Les murmures se propagent, les esprits sont prisonniers de la crainte, envahis de suspicion. Pourtant, les seuls témoins de la rage, la peur et la douleur qui font saigner ces deux âmes, sont les ténèbres de la nuit qui cachent leurs larmes dans leur noirceur.

 

Loin de là, loin des regards humains, sur le mont Olympe, un conflit a lieu.

 

 _ Tu n'as pas le droit de faire ça! J'ai fait de cet enfant conçu d'un viol le leur, le fruit de leur amour, il est une partie de chacune d'elles, tu sais ce qui va ce passer? Fulmine la déesse de l'amour.

 _ Chère petite sœur, je fais ce que je veux, ce n'est pas à toi de me dicter ce que je dois ou ne dois pas faire.

 _ En prenant leur fils, tu détruis leur relation. Tu n'as pas le droit.

 _ Pourquoi. Parce que tu as sauvé Xena en dissimulant son corps? Parce que leur amour est si puissant qu'il est digne de ta grandeur? Ma guerrière préférée est devenue un guimauve à cause de toi et je n'ai pas fait un esclandre. S'énerve le dieu de la guerre.

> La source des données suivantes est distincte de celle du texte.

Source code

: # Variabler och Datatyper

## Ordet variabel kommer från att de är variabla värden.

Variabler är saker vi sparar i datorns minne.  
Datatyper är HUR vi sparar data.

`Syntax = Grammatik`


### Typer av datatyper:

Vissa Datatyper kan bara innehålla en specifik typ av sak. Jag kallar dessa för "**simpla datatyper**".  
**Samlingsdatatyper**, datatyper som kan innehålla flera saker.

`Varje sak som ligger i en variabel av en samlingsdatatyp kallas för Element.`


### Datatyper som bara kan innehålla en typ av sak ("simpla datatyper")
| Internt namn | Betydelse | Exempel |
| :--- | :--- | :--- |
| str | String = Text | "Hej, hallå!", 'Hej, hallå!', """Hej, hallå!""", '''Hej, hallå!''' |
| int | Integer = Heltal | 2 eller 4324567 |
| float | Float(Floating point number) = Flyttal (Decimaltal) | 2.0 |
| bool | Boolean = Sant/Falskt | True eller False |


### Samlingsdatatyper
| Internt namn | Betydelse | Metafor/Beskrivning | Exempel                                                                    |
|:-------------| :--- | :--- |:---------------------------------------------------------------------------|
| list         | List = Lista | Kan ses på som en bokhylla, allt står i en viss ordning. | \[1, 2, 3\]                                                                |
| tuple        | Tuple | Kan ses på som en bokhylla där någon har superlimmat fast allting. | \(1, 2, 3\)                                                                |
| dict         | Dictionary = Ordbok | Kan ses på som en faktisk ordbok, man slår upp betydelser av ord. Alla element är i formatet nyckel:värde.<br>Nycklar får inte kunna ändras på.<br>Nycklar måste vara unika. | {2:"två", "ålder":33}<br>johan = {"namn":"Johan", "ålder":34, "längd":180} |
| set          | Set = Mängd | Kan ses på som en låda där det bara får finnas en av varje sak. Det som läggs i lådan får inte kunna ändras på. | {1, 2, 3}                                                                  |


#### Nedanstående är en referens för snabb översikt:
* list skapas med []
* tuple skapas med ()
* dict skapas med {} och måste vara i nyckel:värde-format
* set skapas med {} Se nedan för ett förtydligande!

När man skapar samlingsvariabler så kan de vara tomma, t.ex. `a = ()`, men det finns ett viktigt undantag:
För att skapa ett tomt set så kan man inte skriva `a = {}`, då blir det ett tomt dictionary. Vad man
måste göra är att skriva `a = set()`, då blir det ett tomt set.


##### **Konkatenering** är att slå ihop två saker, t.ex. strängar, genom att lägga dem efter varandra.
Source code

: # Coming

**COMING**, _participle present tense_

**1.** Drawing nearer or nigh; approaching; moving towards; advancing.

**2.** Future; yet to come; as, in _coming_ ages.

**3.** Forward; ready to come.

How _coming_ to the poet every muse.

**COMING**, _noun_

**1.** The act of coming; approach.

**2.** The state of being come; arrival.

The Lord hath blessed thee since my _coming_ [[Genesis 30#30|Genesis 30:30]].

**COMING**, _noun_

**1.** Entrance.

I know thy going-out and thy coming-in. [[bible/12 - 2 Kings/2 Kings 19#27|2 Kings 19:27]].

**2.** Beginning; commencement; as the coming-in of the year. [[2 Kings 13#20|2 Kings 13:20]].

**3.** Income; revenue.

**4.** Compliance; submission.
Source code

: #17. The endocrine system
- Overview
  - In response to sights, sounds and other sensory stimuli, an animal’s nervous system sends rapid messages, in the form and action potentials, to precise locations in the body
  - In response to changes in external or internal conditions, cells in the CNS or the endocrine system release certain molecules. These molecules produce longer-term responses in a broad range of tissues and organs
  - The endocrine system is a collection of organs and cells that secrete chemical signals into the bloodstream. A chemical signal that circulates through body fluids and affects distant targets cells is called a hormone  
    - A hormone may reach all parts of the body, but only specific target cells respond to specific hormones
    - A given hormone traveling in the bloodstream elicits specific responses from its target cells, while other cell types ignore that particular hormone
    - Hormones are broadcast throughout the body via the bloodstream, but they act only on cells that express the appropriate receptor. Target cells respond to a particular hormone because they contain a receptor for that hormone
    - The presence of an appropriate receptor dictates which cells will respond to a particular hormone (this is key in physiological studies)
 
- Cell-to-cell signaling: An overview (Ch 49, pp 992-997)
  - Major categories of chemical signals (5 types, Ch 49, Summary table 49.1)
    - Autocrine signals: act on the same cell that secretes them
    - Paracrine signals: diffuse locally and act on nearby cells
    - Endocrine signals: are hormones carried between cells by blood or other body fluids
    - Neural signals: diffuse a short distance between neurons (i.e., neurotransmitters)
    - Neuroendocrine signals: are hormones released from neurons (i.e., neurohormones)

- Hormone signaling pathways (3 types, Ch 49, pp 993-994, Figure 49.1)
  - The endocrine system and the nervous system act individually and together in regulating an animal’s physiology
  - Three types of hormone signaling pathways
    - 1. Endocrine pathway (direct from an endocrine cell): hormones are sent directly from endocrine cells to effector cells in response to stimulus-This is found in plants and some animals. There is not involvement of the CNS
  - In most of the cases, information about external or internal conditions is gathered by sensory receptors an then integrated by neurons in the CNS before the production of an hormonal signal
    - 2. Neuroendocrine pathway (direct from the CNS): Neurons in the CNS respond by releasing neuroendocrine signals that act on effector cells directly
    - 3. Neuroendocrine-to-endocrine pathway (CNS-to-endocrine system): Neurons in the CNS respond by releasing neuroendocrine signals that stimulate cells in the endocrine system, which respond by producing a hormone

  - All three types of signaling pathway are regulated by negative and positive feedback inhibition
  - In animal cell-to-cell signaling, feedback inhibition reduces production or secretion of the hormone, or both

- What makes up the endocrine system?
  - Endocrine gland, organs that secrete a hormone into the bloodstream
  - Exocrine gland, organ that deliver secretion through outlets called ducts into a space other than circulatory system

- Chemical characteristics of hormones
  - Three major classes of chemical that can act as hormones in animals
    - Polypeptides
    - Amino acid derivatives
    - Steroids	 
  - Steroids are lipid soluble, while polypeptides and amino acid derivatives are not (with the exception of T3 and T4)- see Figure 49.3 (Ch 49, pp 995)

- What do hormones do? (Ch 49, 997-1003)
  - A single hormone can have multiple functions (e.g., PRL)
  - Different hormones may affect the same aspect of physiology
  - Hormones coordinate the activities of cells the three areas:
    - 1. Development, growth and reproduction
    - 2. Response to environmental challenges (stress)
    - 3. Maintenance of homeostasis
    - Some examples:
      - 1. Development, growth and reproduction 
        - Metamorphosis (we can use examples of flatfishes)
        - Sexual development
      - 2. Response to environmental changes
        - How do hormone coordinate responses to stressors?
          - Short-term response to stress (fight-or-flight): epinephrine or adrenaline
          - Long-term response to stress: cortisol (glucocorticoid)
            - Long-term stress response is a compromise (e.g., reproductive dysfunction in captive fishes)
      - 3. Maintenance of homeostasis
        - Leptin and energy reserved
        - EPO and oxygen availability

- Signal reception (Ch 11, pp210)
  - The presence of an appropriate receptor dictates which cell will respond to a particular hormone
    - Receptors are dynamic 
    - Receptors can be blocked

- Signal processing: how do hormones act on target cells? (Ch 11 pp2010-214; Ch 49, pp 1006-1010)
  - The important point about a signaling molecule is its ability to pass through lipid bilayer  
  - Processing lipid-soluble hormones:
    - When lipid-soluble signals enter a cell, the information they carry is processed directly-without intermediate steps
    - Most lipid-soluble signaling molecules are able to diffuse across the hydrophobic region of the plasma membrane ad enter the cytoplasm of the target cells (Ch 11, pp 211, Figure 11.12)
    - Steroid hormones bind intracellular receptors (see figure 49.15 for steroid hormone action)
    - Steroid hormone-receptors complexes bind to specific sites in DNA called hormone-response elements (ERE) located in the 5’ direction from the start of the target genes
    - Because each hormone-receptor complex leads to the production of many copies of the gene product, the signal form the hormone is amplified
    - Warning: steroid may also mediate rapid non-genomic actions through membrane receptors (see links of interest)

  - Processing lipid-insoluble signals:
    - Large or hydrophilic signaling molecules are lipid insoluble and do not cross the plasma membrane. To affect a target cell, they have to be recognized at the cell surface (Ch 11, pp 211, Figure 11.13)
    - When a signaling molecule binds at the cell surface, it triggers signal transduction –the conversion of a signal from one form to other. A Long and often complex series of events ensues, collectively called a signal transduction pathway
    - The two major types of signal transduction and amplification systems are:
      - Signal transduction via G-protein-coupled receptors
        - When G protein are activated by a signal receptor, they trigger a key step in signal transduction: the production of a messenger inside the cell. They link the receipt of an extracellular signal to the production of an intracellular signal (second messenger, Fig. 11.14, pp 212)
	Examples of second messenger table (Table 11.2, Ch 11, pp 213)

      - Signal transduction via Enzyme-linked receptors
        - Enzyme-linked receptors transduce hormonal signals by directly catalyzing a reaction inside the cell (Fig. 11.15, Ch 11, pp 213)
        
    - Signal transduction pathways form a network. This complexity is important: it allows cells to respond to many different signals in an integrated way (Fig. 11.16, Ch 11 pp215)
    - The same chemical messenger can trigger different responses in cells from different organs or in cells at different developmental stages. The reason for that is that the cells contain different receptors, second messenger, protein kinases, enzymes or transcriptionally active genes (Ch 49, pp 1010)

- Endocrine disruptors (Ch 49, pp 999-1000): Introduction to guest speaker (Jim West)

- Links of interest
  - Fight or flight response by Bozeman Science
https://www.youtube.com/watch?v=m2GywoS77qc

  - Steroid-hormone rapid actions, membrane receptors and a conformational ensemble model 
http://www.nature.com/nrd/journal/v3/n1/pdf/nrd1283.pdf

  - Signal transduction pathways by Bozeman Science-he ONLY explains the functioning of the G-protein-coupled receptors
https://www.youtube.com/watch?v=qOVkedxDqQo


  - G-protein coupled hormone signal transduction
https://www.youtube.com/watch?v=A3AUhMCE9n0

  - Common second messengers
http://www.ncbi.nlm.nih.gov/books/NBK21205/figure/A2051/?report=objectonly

 _ Ça suffit! Crie une voix féminine.

 _ Artémis, tu tombes bien. Dit à ta copine de s'occuper de ses oignons. Rétorque le dieu de la guerre en s'éloignant.

 _ Arès, reste ici!

 _ Tu vas t'y mettre aussi?

 _ Gabrielle est devenue une princesse Amazone, désormais elle est sous ma protection. Tu lui rends son enfant ou tu auras affaire à moi. Je suis bien claire?

 

Face aux deux déesses au comble de l'énervement, Arès décide de se rétracter, il est capable d'affronter des armées, des monstres, mais pas sa famille.

Certain qu'il aura des problèmes si Zeus ou Héra s'en mêlent, il lève les mains en signe de reddition.

 

 _ D'accord, je pose un ultimatum à Xena et selon sa réponse, la petite blonde récupérera son fils. Ou peut-être pas.

 _ Tu...

 

Aphrodite ne finit pas sa phrase, son frère ayant déjà disparu.

 

 _ Il prépare un coup foireux. Siffle Artémis suspicieuse.

 _ Oui. Il faut agir. S'inquiète la déesse de l'amour.

 _ Bien, j'ai fait tout ce qui était en mon pouvoir.

 _ Comment ça? Qu'as-tu fait?

 _ J'ai prévenu Gabrielle de ce qui risquait d'arriver. Seulement, je pensais qu'il enverrait quelqu'un faire le travail à sa place comme il l'a toujours fait. Je ne croyais pas qu'il le ferai lui-même.

 _ Tu savais ce qu'il comptait en faire? Questionne Aphrodite.

 _ Oui, je l'ai entendu parler tout seul. Il observait la Conquérante jouer avec l'enfant. Se croyant seul, il disait à haute voix que... Qu'elle devait en profiter parce que bientôt il ne sera plus là. Explique la déesse de la chasse.

 _ Et tu n'as rien fait! S'irrite l'autre.

 _ Je t'ai dit que j'ai prévenu Gabrielle.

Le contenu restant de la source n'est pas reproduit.